__TASK DETAILS__. Line tally for "Device": state how many lines of the entries include it, with no other text.
================
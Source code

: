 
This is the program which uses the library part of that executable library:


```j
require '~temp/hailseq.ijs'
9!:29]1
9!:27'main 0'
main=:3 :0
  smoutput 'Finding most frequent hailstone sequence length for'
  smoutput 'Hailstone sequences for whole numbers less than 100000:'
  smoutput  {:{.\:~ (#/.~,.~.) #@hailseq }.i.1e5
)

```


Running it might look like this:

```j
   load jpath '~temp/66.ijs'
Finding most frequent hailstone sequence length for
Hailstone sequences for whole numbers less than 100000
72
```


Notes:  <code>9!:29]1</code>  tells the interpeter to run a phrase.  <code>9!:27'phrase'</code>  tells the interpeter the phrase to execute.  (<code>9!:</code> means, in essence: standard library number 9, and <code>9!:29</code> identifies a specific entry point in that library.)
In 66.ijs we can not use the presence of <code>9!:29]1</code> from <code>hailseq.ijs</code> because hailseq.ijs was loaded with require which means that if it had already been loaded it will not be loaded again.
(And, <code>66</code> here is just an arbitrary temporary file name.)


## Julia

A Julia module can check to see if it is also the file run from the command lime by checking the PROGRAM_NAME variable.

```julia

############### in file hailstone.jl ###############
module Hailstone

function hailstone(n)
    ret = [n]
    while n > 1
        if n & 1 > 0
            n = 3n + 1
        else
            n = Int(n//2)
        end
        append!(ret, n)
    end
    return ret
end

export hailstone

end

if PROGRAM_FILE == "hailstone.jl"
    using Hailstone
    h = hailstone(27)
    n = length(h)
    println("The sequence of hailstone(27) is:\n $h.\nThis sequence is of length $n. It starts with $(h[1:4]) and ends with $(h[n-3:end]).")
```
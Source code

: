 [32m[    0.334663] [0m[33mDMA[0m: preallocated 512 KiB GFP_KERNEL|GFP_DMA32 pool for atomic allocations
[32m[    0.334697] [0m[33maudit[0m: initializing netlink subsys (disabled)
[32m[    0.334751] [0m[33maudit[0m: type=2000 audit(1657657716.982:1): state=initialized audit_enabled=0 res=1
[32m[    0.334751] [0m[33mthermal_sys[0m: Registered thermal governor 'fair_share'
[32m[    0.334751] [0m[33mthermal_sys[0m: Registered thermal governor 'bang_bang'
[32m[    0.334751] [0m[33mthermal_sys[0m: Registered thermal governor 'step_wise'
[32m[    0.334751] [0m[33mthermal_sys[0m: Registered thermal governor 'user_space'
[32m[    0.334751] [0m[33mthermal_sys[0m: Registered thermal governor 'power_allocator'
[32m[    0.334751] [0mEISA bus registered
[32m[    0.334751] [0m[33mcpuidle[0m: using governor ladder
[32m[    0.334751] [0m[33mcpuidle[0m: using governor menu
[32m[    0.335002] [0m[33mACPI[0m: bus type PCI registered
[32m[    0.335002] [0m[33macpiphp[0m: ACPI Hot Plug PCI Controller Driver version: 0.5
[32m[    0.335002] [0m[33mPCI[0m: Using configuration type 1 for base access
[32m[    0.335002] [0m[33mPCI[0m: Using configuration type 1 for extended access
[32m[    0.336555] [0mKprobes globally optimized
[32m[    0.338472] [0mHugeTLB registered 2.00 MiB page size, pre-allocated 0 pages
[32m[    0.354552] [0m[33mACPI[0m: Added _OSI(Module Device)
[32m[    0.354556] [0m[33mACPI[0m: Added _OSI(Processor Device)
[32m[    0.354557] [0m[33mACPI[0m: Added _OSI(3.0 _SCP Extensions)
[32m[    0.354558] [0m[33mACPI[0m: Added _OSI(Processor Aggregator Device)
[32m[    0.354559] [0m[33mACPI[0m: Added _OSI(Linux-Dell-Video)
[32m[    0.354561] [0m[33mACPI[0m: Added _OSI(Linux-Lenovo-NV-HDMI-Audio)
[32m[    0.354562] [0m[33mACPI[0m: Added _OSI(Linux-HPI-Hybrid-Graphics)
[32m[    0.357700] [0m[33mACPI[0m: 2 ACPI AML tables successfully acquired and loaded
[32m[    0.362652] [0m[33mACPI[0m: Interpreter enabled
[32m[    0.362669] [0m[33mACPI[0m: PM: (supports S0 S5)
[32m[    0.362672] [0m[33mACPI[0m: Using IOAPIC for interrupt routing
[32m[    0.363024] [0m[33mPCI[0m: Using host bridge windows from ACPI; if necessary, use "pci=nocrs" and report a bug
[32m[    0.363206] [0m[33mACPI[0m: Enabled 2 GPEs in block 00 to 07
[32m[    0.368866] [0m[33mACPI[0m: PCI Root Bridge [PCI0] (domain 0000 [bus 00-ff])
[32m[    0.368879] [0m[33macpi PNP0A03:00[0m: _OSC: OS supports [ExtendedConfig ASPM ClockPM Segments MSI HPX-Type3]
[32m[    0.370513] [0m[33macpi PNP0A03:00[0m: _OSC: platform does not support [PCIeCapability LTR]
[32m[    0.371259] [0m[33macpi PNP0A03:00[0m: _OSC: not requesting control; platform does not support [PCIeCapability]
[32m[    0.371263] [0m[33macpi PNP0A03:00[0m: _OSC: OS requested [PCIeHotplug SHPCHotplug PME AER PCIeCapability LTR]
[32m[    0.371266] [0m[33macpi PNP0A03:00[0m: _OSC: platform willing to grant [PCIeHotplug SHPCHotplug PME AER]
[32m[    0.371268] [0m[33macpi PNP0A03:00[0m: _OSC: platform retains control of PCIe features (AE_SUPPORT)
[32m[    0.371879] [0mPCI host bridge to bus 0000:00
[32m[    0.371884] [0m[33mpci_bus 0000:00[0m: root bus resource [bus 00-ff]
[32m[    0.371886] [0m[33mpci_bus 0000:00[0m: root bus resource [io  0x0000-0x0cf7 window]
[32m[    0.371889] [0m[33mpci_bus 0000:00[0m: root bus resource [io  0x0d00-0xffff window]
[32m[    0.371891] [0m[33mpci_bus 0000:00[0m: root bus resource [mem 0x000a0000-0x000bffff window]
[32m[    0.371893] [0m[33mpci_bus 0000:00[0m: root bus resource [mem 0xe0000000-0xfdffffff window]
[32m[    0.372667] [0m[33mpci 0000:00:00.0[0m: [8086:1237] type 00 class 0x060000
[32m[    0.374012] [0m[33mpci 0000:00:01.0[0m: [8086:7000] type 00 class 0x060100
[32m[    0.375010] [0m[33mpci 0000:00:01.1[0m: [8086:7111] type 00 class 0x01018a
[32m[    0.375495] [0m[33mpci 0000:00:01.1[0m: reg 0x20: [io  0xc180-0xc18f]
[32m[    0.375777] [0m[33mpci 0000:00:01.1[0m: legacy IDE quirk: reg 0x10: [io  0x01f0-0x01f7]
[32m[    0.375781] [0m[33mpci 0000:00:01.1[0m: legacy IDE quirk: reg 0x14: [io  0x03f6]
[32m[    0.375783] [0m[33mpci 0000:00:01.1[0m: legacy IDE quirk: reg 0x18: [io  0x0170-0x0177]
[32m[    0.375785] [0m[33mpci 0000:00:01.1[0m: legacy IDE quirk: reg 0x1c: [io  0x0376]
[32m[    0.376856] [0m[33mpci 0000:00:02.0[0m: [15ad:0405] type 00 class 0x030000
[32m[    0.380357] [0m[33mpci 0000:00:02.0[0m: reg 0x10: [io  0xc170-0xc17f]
================
__ANSWER BOX__. 3